Louise de Vilmorin in her famed Salon Bleu.
Salon Bleu
Nadine, Baroness de Rothschild, in her home in Brittany.
Mario Buatta's Kips Bay Showhouse, (c) 1984, featured in Architectural Digest.
Another shot of Mario's Kips Bay Showhouse. Okay. I am only going to say this once and then I am totally done: I think he could have been a smidge more inventive (and particular) with the vanity skirt. There. I am done. My lips are forever sealed.
Leta Austin Foster nails it with the addition of D. Porthault linens. The clover would have been too literal.
Phoebe Howard tries her hand at Verrières/Batik.
Mario Buatta pulls an oldy-but-a-goody out of his bag for one last amazing flourish in a recent Architectural Digest.

Favorite Fabric: Verrières/Batik

Louise de Vilmorin’s Salon Bleu has been called "one of the high-water marks of 20th-century decoration” by The New York Times. The coup de foudre for most of us is the use of copious amounts of a blue Indian-batik style floral fabric. That fabric has really captivated me for a while now and left me wanting to know more. More about Vilmorin, more about Salon Bleu, and more about the fabric itself. And, specifically, why is it sold under two different names by two different French fabric houses, Brunschwig & Fils and Le Menach.

Nadine, Baroness de Rothschild is said to have loved the fabric because it made “all the women look lovelier because it radiates a peaceful and serene atmosphere" and Jennifer Boles of The Peak of Chic blog considers it “one of the design world’s great prints.” 

But where did it get its start? Here is what my research reveals:

In 1902, Louise de Vilmorin was born into the French seed giant company that still bears her family's name and grew up outside of Paris in Verrières-le-Buisson, site of the ancestral estate that she would later inherit. Verrieres-le-Buisson was built in 1680 for another Louise, Louise de la Vallière, a favorite mistress of Louis XIV. 
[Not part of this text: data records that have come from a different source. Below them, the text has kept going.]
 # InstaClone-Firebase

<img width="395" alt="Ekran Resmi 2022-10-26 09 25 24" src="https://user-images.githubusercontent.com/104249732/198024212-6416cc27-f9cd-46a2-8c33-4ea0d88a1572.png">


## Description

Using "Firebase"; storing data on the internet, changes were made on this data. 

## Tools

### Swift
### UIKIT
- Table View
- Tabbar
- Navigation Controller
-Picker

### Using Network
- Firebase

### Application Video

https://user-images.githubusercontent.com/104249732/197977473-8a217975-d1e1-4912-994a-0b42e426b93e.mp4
Louise Vilmorin went on to become a woman of letters (in additon to 20 slim works of fiction and poetry, she is best known for her novel Madame de), a legendary clotheshorse, tastemaker, brilliant hostess and home-wrecking man slayer. Yes, turns out Louise was quite a ho. In addition to her four husbands, her other conquests include Orson Welles, Prince Ali Khan, Duff Cooper (the sexually unquenchable British ambassador to France after World War II), to name just a few of the big men who hit that. She also underwrote an autobiography of Coco Chanel that Coco was never able to unload. The women are said to have despised each other after working together. Coco is said to have blamed Louise for the book's failure. Savage!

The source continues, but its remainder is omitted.